Here’s how operator carbon emissions stack up

Consolidated Communications just dropped its 2022 sustainability report and Zayo unveiled a goal to achieve net zero emissions by 2030, building on a crop of environmentally oriented announcements from telcos in recent years. Zayo’s target actually puts it ahead of most ISPs, many of which are aiming to become carbon neutral by 2035. But how high is the mountain they’re trying to climb?

In recognition of the rapidly approaching Earth Day observance, Fierce decided to take a look at where several major ISPs stand when it comes to their emissions reduction goals. Since each company reports progress a bit differently, we homed in on commonly reported metrics around Scope 1 and Scope 2 CO2e emissions.

AT&T, Charter Communications, Comcast, Consolidated Communications and Verizon are among those with commitments to have net zero emissions by 2035. It appears Verizon has the longest way to go to get there, recording 7.09 million metric tons of carbon emissions in 2021. The operator has not yet posted its tally for 2022.

AT&T had the second highest total, emitting over 5.5 million metric tons of carbon in 2021. Comcast and Charter had significantly lower emissions, with the former reporting 1.8 million metric tons for 2021 and the latter 1.43 million metric tons in 2021. Charter’s figure actually increased 5.5% in 2022 to 1.51 million metric tons, with the operator attributing this primarily to Scope 1 fleet emissions related to its rural expansion and increased Scope 2 electricity consumption from a larger network.

Consolidated recorded carbon emissions totaling 97,151 metric tons in 2022. It does not appear to have reported a comparable figure in 2021. Frontier Communications put out its first ever sustainability report in June 2022, but did not include a CO2e number.

Fleet factors

In addition to efforts to source renewable energy, many operators pointed to reducing emissions from their vehicle fleets as a key priority. That’s in part because fleets are a significant contributor to emissions. For instance, AT&T said fleet emissions currently account for 52% of its Scope 1 tally of nearly 1 million metric tons of CO2e. Meanwhile, Charter said its fleet contributed 23% of overall Scope 1 and 2 emissions while Comcast put the figure at 18%.

Verizon, Comcast and Consolidated all reported replacing older vehicles with new electric or hybrid models which reduce fuel requirements. They also pointed to the use of battery-powered lifts to enable technicians to turn off their truck engines when working on aerial lines.

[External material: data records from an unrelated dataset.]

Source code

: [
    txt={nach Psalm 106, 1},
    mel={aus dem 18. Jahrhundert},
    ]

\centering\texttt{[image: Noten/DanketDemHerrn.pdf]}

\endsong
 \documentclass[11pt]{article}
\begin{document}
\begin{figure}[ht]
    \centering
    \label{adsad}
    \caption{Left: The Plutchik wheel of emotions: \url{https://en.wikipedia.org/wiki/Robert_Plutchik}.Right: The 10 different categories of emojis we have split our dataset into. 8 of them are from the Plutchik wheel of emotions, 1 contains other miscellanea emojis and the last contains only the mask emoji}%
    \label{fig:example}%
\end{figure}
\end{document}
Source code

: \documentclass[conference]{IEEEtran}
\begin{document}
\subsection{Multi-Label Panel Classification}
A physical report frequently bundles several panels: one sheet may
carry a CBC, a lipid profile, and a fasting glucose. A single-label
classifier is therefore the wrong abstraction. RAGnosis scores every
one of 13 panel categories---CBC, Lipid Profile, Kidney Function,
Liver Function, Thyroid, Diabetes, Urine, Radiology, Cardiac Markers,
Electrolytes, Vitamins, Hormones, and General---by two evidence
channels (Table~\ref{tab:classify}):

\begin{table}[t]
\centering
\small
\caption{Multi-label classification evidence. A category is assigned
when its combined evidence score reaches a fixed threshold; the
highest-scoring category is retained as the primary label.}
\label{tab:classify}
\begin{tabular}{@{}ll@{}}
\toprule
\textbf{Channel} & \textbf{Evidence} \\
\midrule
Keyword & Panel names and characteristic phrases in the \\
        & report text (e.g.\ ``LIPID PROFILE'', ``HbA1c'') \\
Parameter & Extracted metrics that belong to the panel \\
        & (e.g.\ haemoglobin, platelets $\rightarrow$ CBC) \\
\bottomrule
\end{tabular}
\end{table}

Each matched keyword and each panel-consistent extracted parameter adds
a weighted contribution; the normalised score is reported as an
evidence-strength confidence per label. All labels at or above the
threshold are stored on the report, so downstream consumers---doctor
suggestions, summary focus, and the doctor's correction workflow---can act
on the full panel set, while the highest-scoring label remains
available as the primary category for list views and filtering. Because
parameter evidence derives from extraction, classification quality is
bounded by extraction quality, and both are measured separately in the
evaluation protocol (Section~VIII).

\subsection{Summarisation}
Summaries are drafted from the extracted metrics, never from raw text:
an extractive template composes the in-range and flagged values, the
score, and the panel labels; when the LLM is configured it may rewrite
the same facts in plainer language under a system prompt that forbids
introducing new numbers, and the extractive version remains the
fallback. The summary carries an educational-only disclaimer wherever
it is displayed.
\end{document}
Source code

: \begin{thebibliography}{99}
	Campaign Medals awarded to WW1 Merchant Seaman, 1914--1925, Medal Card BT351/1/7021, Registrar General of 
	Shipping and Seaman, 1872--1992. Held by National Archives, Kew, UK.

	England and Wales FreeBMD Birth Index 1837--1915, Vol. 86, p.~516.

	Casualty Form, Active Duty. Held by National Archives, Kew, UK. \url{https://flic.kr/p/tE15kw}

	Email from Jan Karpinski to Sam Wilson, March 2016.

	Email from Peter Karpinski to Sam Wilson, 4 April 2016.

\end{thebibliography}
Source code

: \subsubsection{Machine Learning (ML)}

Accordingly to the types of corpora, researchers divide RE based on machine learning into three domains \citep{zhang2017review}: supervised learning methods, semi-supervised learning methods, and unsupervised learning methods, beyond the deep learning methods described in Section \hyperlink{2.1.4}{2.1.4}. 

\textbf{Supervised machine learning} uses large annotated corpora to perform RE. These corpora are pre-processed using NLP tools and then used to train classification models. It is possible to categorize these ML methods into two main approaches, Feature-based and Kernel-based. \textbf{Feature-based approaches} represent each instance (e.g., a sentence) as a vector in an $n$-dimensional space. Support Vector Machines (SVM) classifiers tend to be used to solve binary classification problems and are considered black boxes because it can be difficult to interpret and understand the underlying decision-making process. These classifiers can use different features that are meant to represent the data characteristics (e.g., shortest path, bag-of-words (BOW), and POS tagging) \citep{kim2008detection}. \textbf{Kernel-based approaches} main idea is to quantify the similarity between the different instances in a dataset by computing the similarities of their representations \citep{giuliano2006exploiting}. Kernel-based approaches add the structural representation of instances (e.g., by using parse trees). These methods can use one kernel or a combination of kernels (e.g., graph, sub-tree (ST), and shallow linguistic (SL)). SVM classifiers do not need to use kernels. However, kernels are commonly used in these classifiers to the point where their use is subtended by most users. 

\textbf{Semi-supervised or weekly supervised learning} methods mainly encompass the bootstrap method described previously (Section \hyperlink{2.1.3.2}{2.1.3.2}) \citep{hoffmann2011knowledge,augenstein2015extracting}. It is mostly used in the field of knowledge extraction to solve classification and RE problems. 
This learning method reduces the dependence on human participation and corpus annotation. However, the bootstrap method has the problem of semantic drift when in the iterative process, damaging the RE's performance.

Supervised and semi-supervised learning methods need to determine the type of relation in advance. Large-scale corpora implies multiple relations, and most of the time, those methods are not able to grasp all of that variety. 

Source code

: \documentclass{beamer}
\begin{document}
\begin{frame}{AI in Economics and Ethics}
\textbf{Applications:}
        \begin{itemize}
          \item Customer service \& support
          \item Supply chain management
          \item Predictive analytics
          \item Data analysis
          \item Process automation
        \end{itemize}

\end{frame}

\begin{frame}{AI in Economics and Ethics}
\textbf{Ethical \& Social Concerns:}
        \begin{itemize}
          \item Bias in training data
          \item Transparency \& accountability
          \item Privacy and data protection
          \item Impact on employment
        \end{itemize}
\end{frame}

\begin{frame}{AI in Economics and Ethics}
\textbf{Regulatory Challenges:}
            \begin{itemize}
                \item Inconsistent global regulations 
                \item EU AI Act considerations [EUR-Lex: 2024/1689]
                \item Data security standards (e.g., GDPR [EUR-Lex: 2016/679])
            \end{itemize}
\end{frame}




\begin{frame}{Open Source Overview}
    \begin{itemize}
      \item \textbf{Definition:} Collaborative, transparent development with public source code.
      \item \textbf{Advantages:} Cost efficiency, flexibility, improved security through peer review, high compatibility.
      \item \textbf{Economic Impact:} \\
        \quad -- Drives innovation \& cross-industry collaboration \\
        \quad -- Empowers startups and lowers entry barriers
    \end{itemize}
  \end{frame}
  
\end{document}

But, as Comcast previously told Fierce, fleet challenges remain, especially when it comes to electric vehicles (EVs). Verizon noted that while it has been able to utilize EVs to replace some light duty vehicles “there are few, if any, options for the larger, specialized, commercial EVs on which our operations depend.”

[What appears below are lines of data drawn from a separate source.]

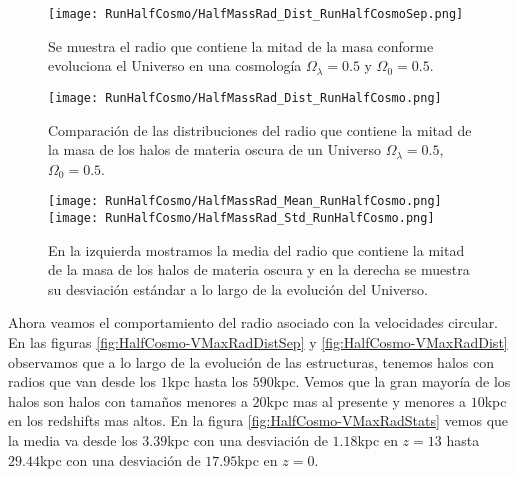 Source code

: \begin{figure}[H]
    \centering
    \texttt{[image: RunHalfCosmo/HalfMassRad\_Dist\_RunHalfCosmoSep.png]}
    \caption[Radio que contiene la mitad de la masa en la evolución de un Universo $\Omega_\lambda = 0.5 $, $\Omega_0 = 0.5$]{\footnotesize Se muestra el radio que contiene la mitad de la masa conforme evoluciona el Universo en una cosmología $\Omega_\lambda = 0.5 $ y $\Omega_0 = 0.5$.}
    \label{fig:HalfCosmo-HalfMassRadDistSep}
\end{figure}

\begin{figure}[H]
    \centering
    \texttt{[image: RunHalfCosmo/HalfMassRad\_Dist\_RunHalfCosmo.png]}
    \caption[Distribución del Radio que contiene la mitad de la masa de un Universo $\Omega_\lambda = 0.5 $, $\Omega_0 = 0.5$]{\footnotesize Comparación de las distribuciones del radio que contiene la mitad de la masa de los halos de materia oscura de un Universo $\Omega_\lambda = 0.5 $, $\Omega_0 = 0.5$.}
    \label{fig:HalfCosmo-HalfMassRadDist}
\end{figure}

\begin{figure}[H]
    \centering
    \texttt{[image: RunHalfCosmo/HalfMassRad\_Mean\_RunHalfCosmo.png]}
    \texttt{[image: RunHalfCosmo/HalfMassRad\_Std\_RunHalfCosmo.png]}
    \caption[Media y desviación estándar del radio de la mitad de la masa de un Universo $\Omega_\lambda = 0.5 $, $\Omega_0 = 0.5$]{\footnotesize En la izquierda mostramos la media del radio que contiene la mitad de la masa de los halos de materia oscura y en la derecha se muestra su desviación estándar a lo largo de la evolución del Universo.}
    \label{fig:HalfCosmo-HalfMassRadStats}
\end{figure}

Ahora veamos el comportamiento del radio asociado con la velocidades circular. En las figuras \ref{fig:HalfCosmo-VMaxRadDistSep} y \ref{fig:HalfCosmo-VMaxRadDist} observamos que a lo largo de la evolución de las estructuras, tenemos halos con radios que van desde los $1$kpc hasta los $590$kpc. Vemos que la gran mayoría de los halos son halos con tamaños menores a $20$kpc mas al presente y menores a $10$kpc en los redshifts mas altos. En la figura \ref{fig:HalfCosmo-VMaxRadStats} vemos que la media va desde los $3.39$kpc con una desviación de $1.18$kpc en $z=13$ hasta $29.44$kpc con una desviación de $17.95$kpc en $z=0$.


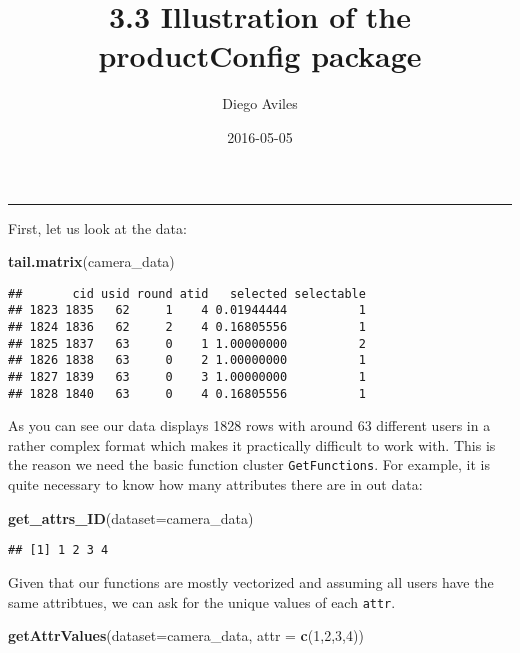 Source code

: \documentclass[]{article}
\title{3.3 Illustration of the productConfig package}
\author{Diego Aviles}
\date{2016-05-05}
\newenvironment{Shaded}{\begin{snugshade}}{\end{snugshade}}
\newcommand{\KeywordTok}[1]{\textcolor[rgb]{0.13,0.29,0.53}{\textbf{{#1}}}}
\newcommand{\DataTypeTok}[1]{\textcolor[rgb]{0.13,0.29,0.53}{{#1}}}
\newcommand{\DecValTok}[1]{\textcolor[rgb]{0.00,0.00,0.81}{{#1}}}
\newcommand{\NormalTok}[1]{{#1}}
\begin{document}
\maketitle


\begin{center}\rule{0.5\linewidth}{\linethickness}\end{center}

First, let us look at the data:

\begin{Shaded}
\begin{Highlighting}[]
\KeywordTok{tail.matrix}\NormalTok{(camera_data)}
\end{Highlighting}
\end{Shaded}

\begin{verbatim}
##       cid usid round atid   selected selectable
## 1823 1835   62     1    4 0.01944444          1
## 1824 1836   62     2    4 0.16805556          1
## 1825 1837   63     0    1 1.00000000          2
## 1826 1838   63     0    2 1.00000000          1
## 1827 1839   63     0    3 1.00000000          1
## 1828 1840   63     0    4 0.16805556          1
\end{verbatim}

As you can see our data displays 1828 rows with around 63 different
users in a rather complex format which makes it practically difficult to
work with. This is the reason we need the basic function cluster
\texttt{GetFunctions}. For example, it is quite necessary to know how
many attributes there are in out data:

\begin{Shaded}
\begin{Highlighting}[]
\KeywordTok{get_attrs_ID}\NormalTok{(}\DataTypeTok{dataset=}\NormalTok{camera_data)}
\end{Highlighting}
\end{Shaded}

\begin{verbatim}
## [1] 1 2 3 4
\end{verbatim}

Given that our functions are mostly vectorized and assuming all users
have the same attribtues, we can ask for the unique values of each
\texttt{attr}.

\begin{Shaded}
\begin{Highlighting}[]
\KeywordTok{getAttrValues}\NormalTok{(}\DataTypeTok{dataset=}\NormalTok{camera_data, }\DataTypeTok{attr =} \KeywordTok{c}\NormalTok{(}\DecValTok{1}\NormalTok{,}\DecValTok{2}\NormalTok{,}\DecValTok{3}\NormalTok{,}\DecValTok{4}\NormalTok{))}
\end{Highlighting}
\end{Shaded}
\end{document}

Charter also highlighted concerns around how power outages would impact its ability to respond to severe weather events if its fleet was comprised entirely of EVs, insufficient battery range, and the ability to install rapid charging stations where needed as issues hindering its adoption of such vehicles. For the time being at least, it has concluded “we will not have the ability to ultimately utilize electric vehicles to fully reduce the carbon emissions of our fleet.”